Una noche, por fin habló con Sofía. Lloró como una niña, temblando, apenas logrando hablar.
—Yo confiaba en él —dijo, con voz quebrada—. Pensaba que me cuidaba, aunque estuviéramos lejos. Que nunca me haría algo así.
Sofía la abrazó como cuando eran chicas, como cuando se caía de la bici, como cuando lloraba por su papá, como cuando soñaba con un amor que no doliera.
—Él te ama, Manuela… pero a veces eso no alcanza —dijo con tristeza—. A veces, la gente que más nos ama también nos lastima.
Manuela cerró los ojos y entendió que el amor, a veces, duele como una traición. Que no siempre se mide en palabras bonitas, sino en las decisiones que tomamos cuando el corazón se rompe.

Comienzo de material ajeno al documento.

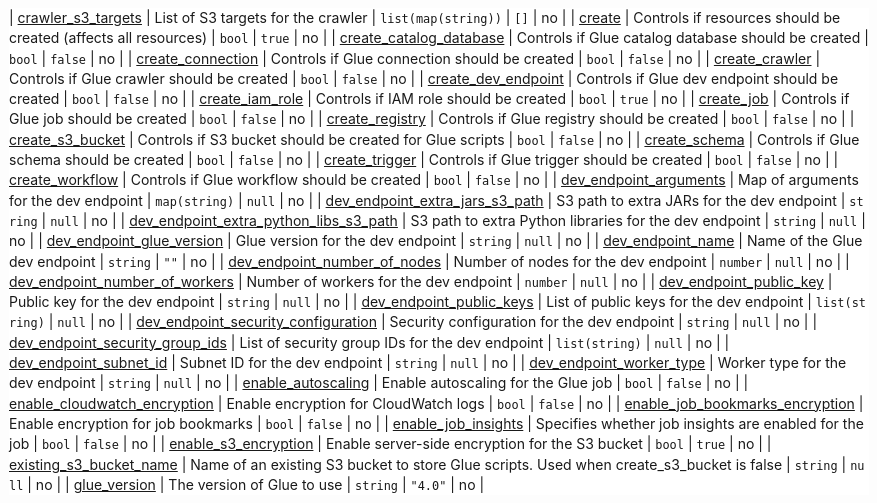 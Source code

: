 | <a name="input_crawler_s3_targets"></a> [crawler\_s3\_targets](#input\_crawler\_s3\_targets) | List of S3 targets for the crawler | `list(map(string))` | `[]` | no |
| <a name="input_create"></a> [create](#input\_create) | Controls if resources should be created (affects all resources) | `bool` | `true` | no |
| <a name="input_create_catalog_database"></a> [create\_catalog\_database](#input\_create\_catalog\_database) | Controls if Glue catalog database should be created | `bool` | `false` | no |
| <a name="input_create_connection"></a> [create\_connection](#input\_create\_connection) | Controls if Glue connection should be created | `bool` | `false` | no |
| <a name="input_create_crawler"></a> [create\_crawler](#input\_create\_crawler) | Controls if Glue crawler should be created | `bool` | `false` | no |
| <a name="input_create_dev_endpoint"></a> [create\_dev\_endpoint](#input\_create\_dev\_endpoint) | Controls if Glue dev endpoint should be created | `bool` | `false` | no |
| <a name="input_create_iam_role"></a> [create\_iam\_role](#input\_create\_iam\_role) | Controls if IAM role should be created | `bool` | `true` | no |
| <a name="input_create_job"></a> [create\_job](#input\_create\_job) | Controls if Glue job should be created | `bool` | `false` | no |
| <a name="input_create_registry"></a> [create\_registry](#input\_create\_registry) | Controls if Glue registry should be created | `bool` | `false` | no |
| <a name="input_create_s3_bucket"></a> [create\_s3\_bucket](#input\_create\_s3\_bucket) | Controls if S3 bucket should be created for Glue scripts | `bool` | `false` | no |
| <a name="input_create_schema"></a> [create\_schema](#input\_create\_schema) | Controls if Glue schema should be created | `bool` | `false` | no |
| <a name="input_create_trigger"></a> [create\_trigger](#input\_create\_trigger) | Controls if Glue trigger should be created | `bool` | `false` | no |
| <a name="input_create_workflow"></a> [create\_workflow](#input\_create\_workflow) | Controls if Glue workflow should be created | `bool` | `false` | no |
| <a name="input_dev_endpoint_arguments"></a> [dev\_endpoint\_arguments](#input\_dev\_endpoint\_arguments) | Map of arguments for the dev endpoint | `map(string)` | `null` | no |
| <a name="input_dev_endpoint_extra_jars_s3_path"></a> [dev\_endpoint\_extra\_jars\_s3\_path](#input\_dev\_endpoint\_extra\_jars\_s3\_path) | S3 path to extra JARs for the dev endpoint | `string` | `null` | no |
| <a name="input_dev_endpoint_extra_python_libs_s3_path"></a> [dev\_endpoint\_extra\_python\_libs\_s3\_path](#input\_dev\_endpoint\_extra\_python\_libs\_s3\_path) | S3 path to extra Python libraries for the dev endpoint | `string` | `null` | no |
| <a name="input_dev_endpoint_glue_version"></a> [dev\_endpoint\_glue\_version](#input\_dev\_endpoint\_glue\_version) | Glue version for the dev endpoint | `string` | `null` | no |
| <a name="input_dev_endpoint_name"></a> [dev\_endpoint\_name](#input\_dev\_endpoint\_name) | Name of the Glue dev endpoint | `string` | `""` | no |
| <a name="input_dev_endpoint_number_of_nodes"></a> [dev\_endpoint\_number\_of\_nodes](#input\_dev\_endpoint\_number\_of\_nodes) | Number of nodes for the dev endpoint | `number` | `null` | no |
| <a name="input_dev_endpoint_number_of_workers"></a> [dev\_endpoint\_number\_of\_workers](#input\_dev\_endpoint\_number\_of\_workers) | Number of workers for the dev endpoint | `number` | `null` | no |
| <a name="input_dev_endpoint_public_key"></a> [dev\_endpoint\_public\_key](#input\_dev\_endpoint\_public\_key) | Public key for the dev endpoint | `string` | `null` | no |
| <a name="input_dev_endpoint_public_keys"></a> [dev\_endpoint\_public\_keys](#input\_dev\_endpoint\_public\_keys) | List of public keys for the dev endpoint | `list(string)` | `null` | no |
| <a name="input_dev_endpoint_security_configuration"></a> [dev\_endpoint\_security\_configuration](#input\_dev\_endpoint\_security\_configuration) | Security configuration for the dev endpoint | `string` | `null` | no |
| <a name="input_dev_endpoint_security_group_ids"></a> [dev\_endpoint\_security\_group\_ids](#input\_dev\_endpoint\_security\_group\_ids) | List of security group IDs for the dev endpoint | `list(string)` | `null` | no |
| <a name="input_dev_endpoint_subnet_id"></a> [dev\_endpoint\_subnet\_id](#input\_dev\_endpoint\_subnet\_id) | Subnet ID for the dev endpoint | `string` | `null` | no |
| <a name="input_dev_endpoint_worker_type"></a> [dev\_endpoint\_worker\_type](#input\_dev\_endpoint\_worker\_type) | Worker type for the dev endpoint | `string` | `null` | no |
| <a name="input_enable_autoscaling"></a> [enable\_autoscaling](#input\_enable\_autoscaling) | Enable autoscaling for the Glue job | `bool` | `false` | no |
| <a name="input_enable_cloudwatch_encryption"></a> [enable\_cloudwatch\_encryption](#input\_enable\_cloudwatch\_encryption) | Enable encryption for CloudWatch logs | `bool` | `false` | no |
| <a name="input_enable_job_bookmarks_encryption"></a> [enable\_job\_bookmarks\_encryption](#input\_enable\_job\_bookmarks\_encryption) | Enable encryption for job bookmarks | `bool` | `false` | no |
| <a name="input_enable_job_insights"></a> [enable\_job\_insights](#input\_enable\_job\_insights) | Specifies whether job insights are enabled for the job | `bool` | `false` | no |
| <a name="input_enable_s3_encryption"></a> [enable\_s3\_encryption](#input\_enable\_s3\_encryption) | Enable server-side encryption for the S3 bucket | `bool` | `true` | no |
| <a name="input_existing_s3_bucket_name"></a> [existing\_s3\_bucket\_name](#input\_existing\_s3\_bucket\_name) | Name of an existing S3 bucket to store Glue scripts. Used when create\_s3\_bucket is false | `string` | `null` | no |
| <a name="input_glue_version"></a> [glue\_version](#input\_glue\_version) | The version of Glue to use | `string` | `"4.0"` | no | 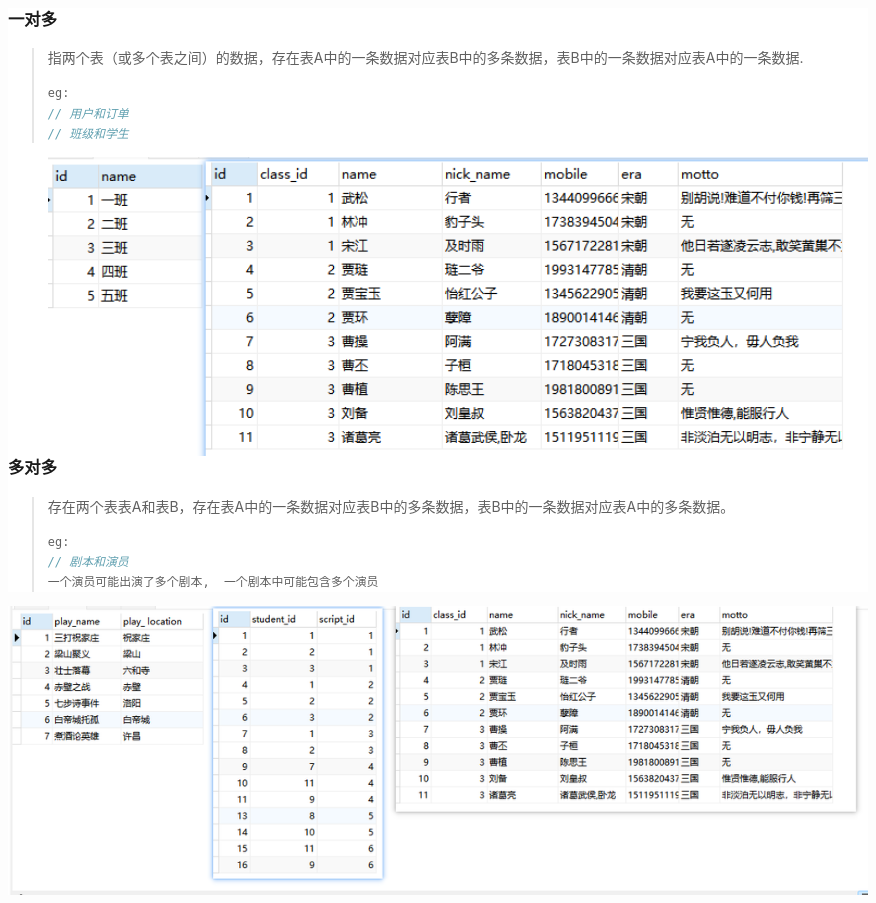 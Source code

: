 ### 一对多

>指两个表（或多个表之间）的数据，存在表A中的一条数据对应表B中的多条数据，表B中的一条数据对应表A中的一条数据.
>
>```Java
>eg:
>// 用户和订单
>// 班级和学生
>```
>
><img src="./img/sql/oneTmore1.png" style="width:100%; float:left">

### 多对多 

>存在两个表表A和表B，存在表A中的一条数据对应表B中的多条数据，表B中的一条数据对应表A中的多条数据。
>
>```Java
>eg:
>// 剧本和演员
>一个演员可能出演了多个剧本,  一个剧本中可能包含多个演员
>```
>

<img src="./img/sql/many2many.png" style="width:100%; float:left">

Las semanas pasaron lentas y dolorosas.
Miguel intentaba acercarse a veces. Un mensaje. Una canción compartida. Un recuerdo escrito casi como un ruego:
> “Juro que daría cualquier cosa por volver a esa tarde en que me dijiste ‘acá estoy’, y yo creí que sería para siempre.”
Manuela no respondía. No podía. No quería abrir esa puerta aún. Sabía que si contestaba, no podría contenerse. Y no quería odiarlo más de lo que ya se odiaba a sí misma por seguir amándolo.